Action item | Give back the data in full, with every line exact.

● ● ●

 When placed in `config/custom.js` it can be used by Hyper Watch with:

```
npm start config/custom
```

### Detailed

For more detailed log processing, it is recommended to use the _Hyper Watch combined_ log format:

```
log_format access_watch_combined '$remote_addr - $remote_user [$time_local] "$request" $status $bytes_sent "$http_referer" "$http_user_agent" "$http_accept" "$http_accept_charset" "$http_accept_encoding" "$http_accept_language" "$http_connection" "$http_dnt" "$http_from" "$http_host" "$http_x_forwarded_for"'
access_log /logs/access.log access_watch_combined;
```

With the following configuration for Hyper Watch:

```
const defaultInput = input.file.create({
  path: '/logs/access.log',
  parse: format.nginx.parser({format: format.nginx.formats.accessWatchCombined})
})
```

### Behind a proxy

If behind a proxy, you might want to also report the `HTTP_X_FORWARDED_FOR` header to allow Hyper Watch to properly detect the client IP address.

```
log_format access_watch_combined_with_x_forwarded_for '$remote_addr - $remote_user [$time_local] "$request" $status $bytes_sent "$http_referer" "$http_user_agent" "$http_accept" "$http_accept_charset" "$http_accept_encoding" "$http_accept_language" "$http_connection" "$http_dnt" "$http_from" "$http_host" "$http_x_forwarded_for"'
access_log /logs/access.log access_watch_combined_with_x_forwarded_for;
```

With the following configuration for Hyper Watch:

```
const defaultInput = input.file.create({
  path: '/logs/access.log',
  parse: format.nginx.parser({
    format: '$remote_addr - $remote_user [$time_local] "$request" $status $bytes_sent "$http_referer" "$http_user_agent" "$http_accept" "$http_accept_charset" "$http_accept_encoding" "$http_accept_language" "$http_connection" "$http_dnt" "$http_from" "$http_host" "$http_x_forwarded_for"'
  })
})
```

● ● ●

Answer to this task |
 When placed in `config/custom.js` it can be used by Hyper Watch with:

```
npm start config/custom
```

### Detailed

For more detailed log processing, it is recommended to use the _Hyper Watch combined_ log format:

```
log_format access_watch_combined '$remote_addr - $remote_user [$time_local] "$request" $status $bytes_sent "$http_referer" "$http_user_agent" "$http_accept" "$http_accept_charset" "$http_accept_encoding" "$http_accept_language" "$http_connection" "$http_dnt" "$http_from" "$http_host" "$http_x_forwarded_for"'
access_log /logs/access.log access_watch_combined;
```

With the following configuration for Hyper Watch:

```
const defaultInput = input.file.create({
  path: '/logs/access.log',
  parse: format.nginx.parser({format: format.nginx.formats.accessWatchCombined})
})
```

### Behind a proxy

If behind a proxy, you might want to also report the `HTTP_X_FORWARDED_FOR` header to allow Hyper Watch to properly detect the client IP address.

```
log_format access_watch_combined_with_x_forwarded_for '$remote_addr - $remote_user [$time_local] "$request" $status $bytes_sent "$http_referer" "$http_user_agent" "$http_accept" "$http_accept_charset" "$http_accept_encoding" "$http_accept_language" "$http_connection" "$http_dnt" "$http_from" "$http_host" "$http_x_forwarded_for"'
access_log /logs/access.log access_watch_combined_with_x_forwarded_for;
```

With the following configuration for Hyper Watch:

```
const defaultInput = input.file.create({
  path: '/logs/access.log',
  parse: format.nginx.parser({
    format: '$remote_addr - $remote_user [$time_local] "$request" $status $bytes_sent "$http_referer" "$http_user_agent" "$http_accept" "$http_accept_charset" "$http_accept_encoding" "$http_accept_language" "$http_connection" "$http_dnt" "$http_from" "$http_host" "$http_x_forwarded_for"'
  })
})
```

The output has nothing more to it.